4.2 - Graphs Flashcards
What are graphs?
Graphs are an abstract data structure used to represent complex relationships between items within datasets. Graphs can be used to represent networks such as transport networks, IT networks and the Internet.
A graph consists of nodes (also known as vertices) which are joined by edges (sometimes called arcs). A weighted graph is one in which edges are assigned a value, representing a value such as time, distance or cost for example.
Unweighted, Undirected Graph vs Weighted, Directed Graph
Unweighted, Undirected Graph has no arrowheads or values on the edges (lines connecting the nodes)
How can graphs be represented?
Adjacency Matrices and Adjacency Lists
Explain adjacency matrices.
An adjacency matrix is a tabular representation of the graph. Each of the nodes in a graph is assigned both a row and a column in the table.
They always show diagonal symmetry.
In an unweighted graph, how are the matrices represented?
1 in the table represents that an EDGE EXISTS between two nodes.
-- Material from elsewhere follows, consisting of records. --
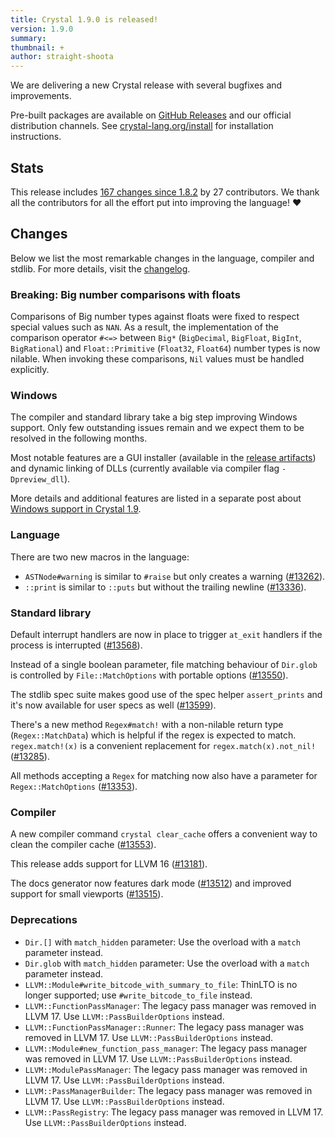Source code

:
 ```yaml
---
title: Crystal 1.9.0 is released!
version: 1.9.0
summary:
thumbnail: +
author: straight-shoota
---
```


We are delivering a new Crystal release with several bugfixes and improvements.

Pre-built packages are available on [GitHub Releases](https://github.com/crystal-lang/crystal/releases/tag/1.9.0)
and our official distribution channels.
See [crystal-lang.org/install](https://crystal-lang.org/install/) for
installation instructions.

## Stats

This release includes [167 changes since 1.8.2](https://github.com/crystal-lang/crystal/pulls?q=is%3Apr+milestone%3A1.9.0)
by 27 contributors. We thank all the contributors for all the effort put into
improving the language! ❤️

## Changes

Below we list the most remarkable changes in the language, compiler and stdlib.
For more details, visit the [changelog](https://github.com/crystal-lang/crystal/releases/tag/1.9.0).

### Breaking: Big number comparisons with floats

Comparisons of Big number types against floats were fixed to respect special
values such as `NAN`. As a result, the implementation of the comparison operator
`#<=>` between `Big*` (`BigDecimal`, `BigFloat`, `BigInt`, `BigRational`) and
`Float::Primitive` (`Float32`, `Float64`) number types is now nilable.
When invoking these comparisons, `Nil` values must be handled explicitly.

### Windows

The compiler and standard library take a big step improving Windows support.
Only few outstanding issues remain and we expect them to be resolved in the
following months.

Most notable features are a GUI installer (available in the [release artifacts](https://github.com/crystal-lang/crystal/releases/tag/1.9.0))
and dynamic linking of DLLs (currently available via compiler flag
`-Dpreview_dll`).

More details and additional features are listed in a separate post about
[Windows support in Crystal 1.9](/2023/07/06/windows-support-1.9/).

### Language

There are two new macros in the language:

* `ASTNode#warning` is similar to `#raise` but only creates a warning ([#13262](https://github.com/crystal-lang/crystal/pull/13262)).
* `::print` is similar to `::puts` but without the trailing newline ([#13336](https://github.com/crystal-lang/crystal/pull/13336)).

### Standard library

Default interrupt handlers are now in place to trigger `at_exit` handlers
if the process is interrupted ([#13568](https://github.com/crystal-lang/crystal/pull/13568)).

Instead of a single boolean parameter, file matching behaviour of `Dir.glob`
is controlled by `File::MatchOptions` with portable options ([#13550](https://github.com/crystal-lang/crystal/pull/13550)).

The stdlib spec suite makes good use of the spec helper `assert_prints` and it's
now available for user specs as well ([#13599](https://github.com/crystal-lang/crystal/pull/13599)).

There's a new method `Regex#match!` with a non-nilable return type
(`Regex::MatchData`) which is helpful if the regex is expected to match.
`regex.match!(x)` is a convenient replacement for `regex.match(x).not_nil!` ([#13285](https://github.com/crystal-lang/crystal/pull/13285)).

All methods accepting a `Regex` for matching now also have a parameter for
`Regex::MatchOptions` ([#13353](https://github.com/crystal-lang/crystal/pull/13353)).

### Compiler

A new compiler command `crystal clear_cache` offers a convenient way to clean
the compiler cache ([#13553](https://github.com/crystal-lang/crystal/pull/13553)).

This release adds support for LLVM 16 ([#13181](https://github.com/crystal-lang/crystal/pull/13181)).

The docs generator now features dark mode ([#13512](https://github.com/crystal-lang/crystal/pull/13512))
and improved support for small viewports ([#13515](https://github.com/crystal-lang/crystal/pull/13515)).

### Deprecations

* `Dir.[]` with `match_hidden` parameter: Use the overload with a `match`
  parameter instead.
* `Dir.glob` with `match_hidden` parameter: Use the overload with a `match`
  parameter instead.
* `LLVM::Module#write_bitcode_with_summary_to_file`: ThinLTO is no longer
  supported; use `#write_bitcode_to_file` instead.
* `LLVM::FunctionPassManager`: The legacy pass manager was removed in LLVM 17.
  Use `LLVM::PassBuilderOptions` instead.
* `LLVM::FunctionPassManager::Runner`: The legacy pass manager was removed in
  LLVM 17. Use `LLVM::PassBuilderOptions` instead.
* `LLVM::Module#new_function_pass_manager`: The legacy pass manager was removed
  in LLVM 17. Use `LLVM::PassBuilderOptions` instead.
* `LLVM::ModulePassManager`: The legacy pass manager was removed in LLVM 17.
  Use `LLVM::PassBuilderOptions` instead.
* `LLVM::PassManagerBuilder`: The legacy pass manager was removed in LLVM 17.
  Use `LLVM::PassBuilderOptions` instead.
* `LLVM::PassRegistry`: The legacy pass manager was removed in LLVM 17. Use
  `LLVM::PassBuilderOptions` instead.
0 indicates that there is NO CONNECTION.
Adjacency Matrices always have a diagonal line of 0s, represented when the row and column represent the same node.
In a weighted graph, how are the matrices represented?
Rather than using 1s and 0s, adjacency matrices contain the weight of a contain between two nodes.
If no connection exists, an arbitrarily large value is used (infinity symbol). This presents any shortest path algorithm from using any non existent edges.
Explain adjacency lists.
Instead of using a table to represent a graph, a list can be used.
For each node in the graph, a list of adjacent nodes is created.
This means that an adjacency list only records existing connections in a graph, unlike an adjacency matrix which stores even those edges that don’t exist.
Adjacency Lists vs Adjacency Matrices
Adjacency Matrix:
ADVANTAGE - Time Efficient: Allows a specific edge to be queried very quickly, as it can be looked up by its row and column.
DISADVANTAGE - Memory Inefficient: Stores every possible edge between nodes, even those that don’t
exist. Almost half the matrix is repeated data.
Adjacency List:
ADVANTAGE - Memory Efficient: Only stores the edges that exist in the graph
DISADVANTAGE: Time Inefficient: Slow to query, as each item in a list must be searched sequentially until the desired edge is found.